(Stored data)
§ §
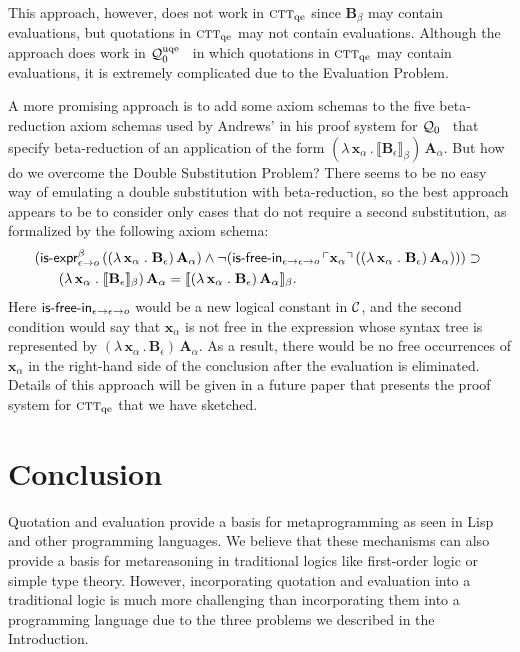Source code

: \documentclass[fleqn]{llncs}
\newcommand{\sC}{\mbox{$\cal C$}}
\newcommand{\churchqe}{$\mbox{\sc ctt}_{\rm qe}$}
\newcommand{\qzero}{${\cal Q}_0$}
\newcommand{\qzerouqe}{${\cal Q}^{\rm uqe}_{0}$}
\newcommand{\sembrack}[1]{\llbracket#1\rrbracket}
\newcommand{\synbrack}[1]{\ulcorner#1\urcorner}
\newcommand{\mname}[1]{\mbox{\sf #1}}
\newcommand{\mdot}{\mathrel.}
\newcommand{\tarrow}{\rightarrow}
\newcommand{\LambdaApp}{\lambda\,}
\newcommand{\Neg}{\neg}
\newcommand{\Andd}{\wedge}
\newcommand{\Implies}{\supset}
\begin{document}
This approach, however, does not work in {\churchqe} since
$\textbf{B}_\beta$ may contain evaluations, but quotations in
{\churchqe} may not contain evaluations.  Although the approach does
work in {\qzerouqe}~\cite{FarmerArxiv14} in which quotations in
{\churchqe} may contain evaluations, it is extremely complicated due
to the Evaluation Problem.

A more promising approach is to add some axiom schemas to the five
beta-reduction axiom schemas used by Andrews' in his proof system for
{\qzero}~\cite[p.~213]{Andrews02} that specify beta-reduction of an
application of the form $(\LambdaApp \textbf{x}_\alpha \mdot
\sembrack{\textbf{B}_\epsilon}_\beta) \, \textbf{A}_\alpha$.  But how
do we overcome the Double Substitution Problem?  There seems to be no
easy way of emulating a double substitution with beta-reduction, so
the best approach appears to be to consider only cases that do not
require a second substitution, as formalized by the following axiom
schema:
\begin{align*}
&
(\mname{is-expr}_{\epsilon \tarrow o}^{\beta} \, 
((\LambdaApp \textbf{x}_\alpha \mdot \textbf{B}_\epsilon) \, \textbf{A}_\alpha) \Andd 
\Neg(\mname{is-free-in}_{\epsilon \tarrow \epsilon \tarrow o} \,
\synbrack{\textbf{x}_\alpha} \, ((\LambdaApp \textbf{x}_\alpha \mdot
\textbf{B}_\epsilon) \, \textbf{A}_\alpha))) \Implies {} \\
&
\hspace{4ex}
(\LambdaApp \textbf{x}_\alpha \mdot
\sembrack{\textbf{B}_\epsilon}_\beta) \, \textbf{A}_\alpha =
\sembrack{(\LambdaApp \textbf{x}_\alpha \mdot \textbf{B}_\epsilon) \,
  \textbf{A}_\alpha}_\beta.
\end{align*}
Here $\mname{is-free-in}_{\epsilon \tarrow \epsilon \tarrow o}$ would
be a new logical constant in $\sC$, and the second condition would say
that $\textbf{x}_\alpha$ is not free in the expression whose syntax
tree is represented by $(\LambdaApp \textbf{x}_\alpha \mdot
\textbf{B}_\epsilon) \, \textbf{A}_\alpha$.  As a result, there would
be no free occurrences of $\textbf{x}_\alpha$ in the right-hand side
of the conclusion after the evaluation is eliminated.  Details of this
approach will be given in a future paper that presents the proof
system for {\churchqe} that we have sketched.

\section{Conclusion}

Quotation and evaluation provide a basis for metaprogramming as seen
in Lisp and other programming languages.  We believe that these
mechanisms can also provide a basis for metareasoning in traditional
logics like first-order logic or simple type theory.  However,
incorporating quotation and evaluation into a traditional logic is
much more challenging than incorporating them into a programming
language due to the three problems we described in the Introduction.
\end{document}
§ §
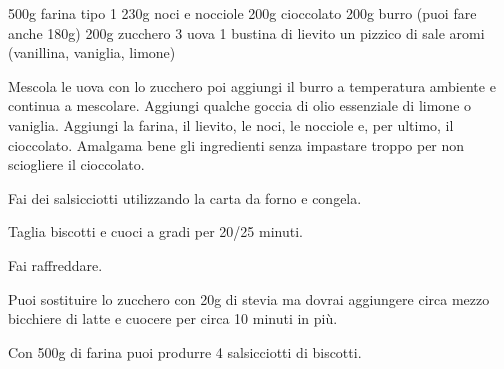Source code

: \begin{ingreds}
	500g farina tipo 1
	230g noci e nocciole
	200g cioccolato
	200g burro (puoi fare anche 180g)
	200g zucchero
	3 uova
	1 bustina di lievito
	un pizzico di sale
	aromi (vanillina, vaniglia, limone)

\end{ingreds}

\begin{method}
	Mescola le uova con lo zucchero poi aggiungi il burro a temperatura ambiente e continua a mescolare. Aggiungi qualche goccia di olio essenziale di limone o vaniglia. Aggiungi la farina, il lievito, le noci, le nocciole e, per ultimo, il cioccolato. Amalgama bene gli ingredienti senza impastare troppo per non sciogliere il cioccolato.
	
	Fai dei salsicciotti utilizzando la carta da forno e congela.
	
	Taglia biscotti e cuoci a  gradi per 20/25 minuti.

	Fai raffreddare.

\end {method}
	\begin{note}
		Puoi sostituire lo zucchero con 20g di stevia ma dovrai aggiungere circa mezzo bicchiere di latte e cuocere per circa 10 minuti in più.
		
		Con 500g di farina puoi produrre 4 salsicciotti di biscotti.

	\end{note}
§ §
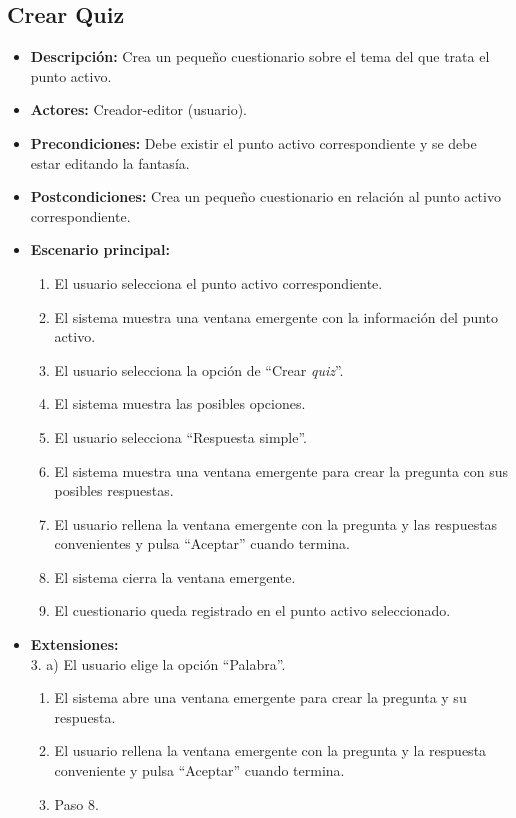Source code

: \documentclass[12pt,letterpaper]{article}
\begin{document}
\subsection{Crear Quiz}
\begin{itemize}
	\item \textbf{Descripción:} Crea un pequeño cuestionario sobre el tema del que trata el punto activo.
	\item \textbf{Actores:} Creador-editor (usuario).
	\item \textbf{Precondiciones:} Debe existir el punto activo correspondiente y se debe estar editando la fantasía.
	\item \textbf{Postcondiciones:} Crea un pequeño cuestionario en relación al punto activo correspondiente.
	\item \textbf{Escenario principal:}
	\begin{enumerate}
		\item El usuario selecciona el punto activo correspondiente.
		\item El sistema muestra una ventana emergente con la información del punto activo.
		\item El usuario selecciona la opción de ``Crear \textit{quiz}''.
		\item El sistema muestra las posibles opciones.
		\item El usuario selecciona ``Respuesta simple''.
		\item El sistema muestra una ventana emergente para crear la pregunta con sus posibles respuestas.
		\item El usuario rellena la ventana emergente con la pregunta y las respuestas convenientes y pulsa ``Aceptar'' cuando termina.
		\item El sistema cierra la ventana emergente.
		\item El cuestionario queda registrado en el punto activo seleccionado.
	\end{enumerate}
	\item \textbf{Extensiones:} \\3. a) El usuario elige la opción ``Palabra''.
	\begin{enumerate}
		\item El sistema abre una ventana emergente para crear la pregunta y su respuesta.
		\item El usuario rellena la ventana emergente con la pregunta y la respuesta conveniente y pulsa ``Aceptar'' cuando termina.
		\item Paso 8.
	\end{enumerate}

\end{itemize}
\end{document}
§ §
**WORK TO BE COMPLETED**: State the number of lines above that hold the word "would", and say nothing else.

**REPLY TO THE EXERCISE**: 3